Hippy-chic has gone Haute couture this season, with ethical fashion taking over the runways; and it’s no surprise, given the growing interest in the trend amongst both designers and consumers.
Inspirational design team, K T Brown blend contemporary, international textile directions with traditional Sri Lankan designs to inject a boutique atmosphere into the Southern Asian fashion industry. K T Brown shy away from the mass consumption mindset and instead, tend to the individual by offering them the chance to have their garments exclusively designed for them, personally.
Their Spring 2011 collection is unmistakably fashion-conscious whilst preserving traditional Asian methods of design. The clothes are cleverly constructed from uncut squares and circles that are gathered into an intriguing design. This customary method of production maximises material use, reducing the amount of waste.

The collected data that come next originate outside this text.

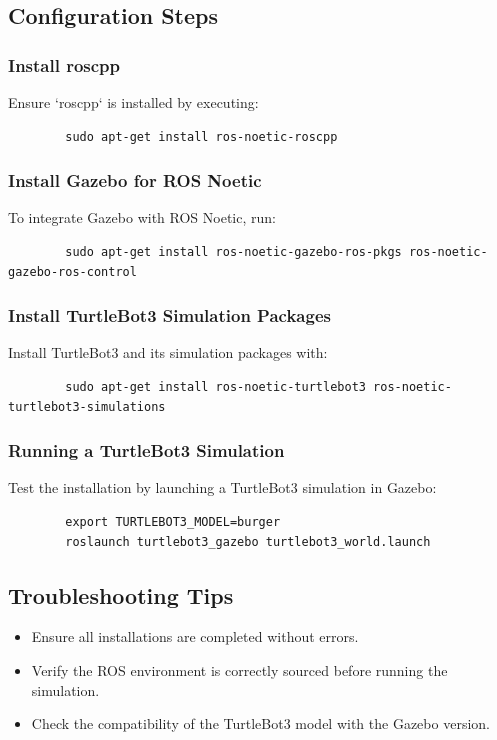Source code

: \documentclass[12pt,a4paper]{article}
\begin{document}
	\subsection{Configuration Steps}
	\subsubsection{Install roscpp}
	Ensure `roscpp` is installed by executing:
	\begin{verbatim}
		sudo apt-get install ros-noetic-roscpp
	\end{verbatim}
	
	\subsubsection{Install Gazebo for ROS Noetic}
	To integrate Gazebo with ROS Noetic, run:
	\begin{verbatim}
		sudo apt-get install ros-noetic-gazebo-ros-pkgs ros-noetic-gazebo-ros-control
	\end{verbatim}
	
	\subsubsection{Install TurtleBot3 Simulation Packages}
	Install TurtleBot3 and its simulation packages with:
	\begin{verbatim}
		sudo apt-get install ros-noetic-turtlebot3 ros-noetic-turtlebot3-simulations
	\end{verbatim}
	
	\subsubsection{Running a TurtleBot3 Simulation}
	Test the installation by launching a TurtleBot3 simulation in Gazebo:
	\begin{verbatim}
		export TURTLEBOT3_MODEL=burger
		roslaunch turtlebot3_gazebo turtlebot3_world.launch
	\end{verbatim}
	
	\subsection{Troubleshooting Tips}
	\begin{itemize}
		\item Ensure all installations are completed without errors.
		\item Verify the ROS environment is correctly sourced before running the simulation.
		\item Check the compatibility of the TurtleBot3 model with the Gazebo version.
	\end{itemize}
	
\end{document}
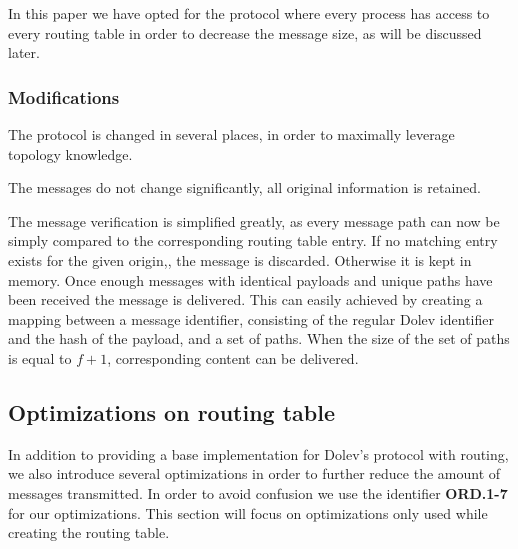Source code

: In this paper we have opted for the protocol where every process has access to every routing table in order to decrease the message size, as will be discussed later.

\subsubsection{Modifications}
The protocol is changed in several places, in order to maximally leverage topology knowledge. 

The messages do not change significantly, all original information is retained.

The message verification is simplified greatly, as every message path can now be simply compared to the corresponding routing table entry. If no matching entry exists for the given origin,, the message is discarded. Otherwise it is kept in memory. Once enough messages with identical payloads and unique paths have been received the message is delivered. This can easily achieved by creating a mapping between a message identifier, consisting of the regular Dolev identifier and the hash of the payload, and a set of paths. When the size of the set of paths is equal to $f+1$, corresponding content can be delivered.


\subsection{Optimizations on routing table}
In addition to providing a base implementation for Dolev's protocol with routing, we also introduce several optimizations in order to further reduce the amount of messages transmitted. In order to avoid confusion we use the identifier \textbf{ORD.1-7} for our optimizations. This section will focus on optimizations only used while creating the routing table.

This fantastic ‘pant dress’ from the Spring 2011 runway show is a delicious concoction of silky fabrics, luxurious drapery and ruches in all the right places. A ribbon waist-tie accents the dress perfectly, creating a soft, feminine silhouette.
For a more affordable and wearable interpretation of sustainable fashion, look to established ethical designer, Joe Komodo who brought back more than cultural trinkets from his backpacking ventures during the 1980s.
Returning from his travels more lost than found and standing at the professional crossroads, Joe Komodo began his career selling souvenirs from the various places he had visited in Camden. In 1988 he took a different route and began producing his own fashion line, Komodo, that is currently celebrating twenty-three years of lucrative business.
The story of Komodo is a typical rags to riches tale, starting as an innovative idea niggling away at the mind of a talented creative and developing into an international fashion brand, pioneering eco-friendly production and fair trading in the mainstream fashion market.
Joe Komodo works by the philosophy that it is a privilege for civilisation to dress with style, but it is the responsibility of the fashion design team to make this style sustainable and socially considerate. His ‘organic, hempy, handmade’ garments are a beautiful collaboration between fashion-forwardness and eco-responsibility and available to the mainstream audience at an affordable price.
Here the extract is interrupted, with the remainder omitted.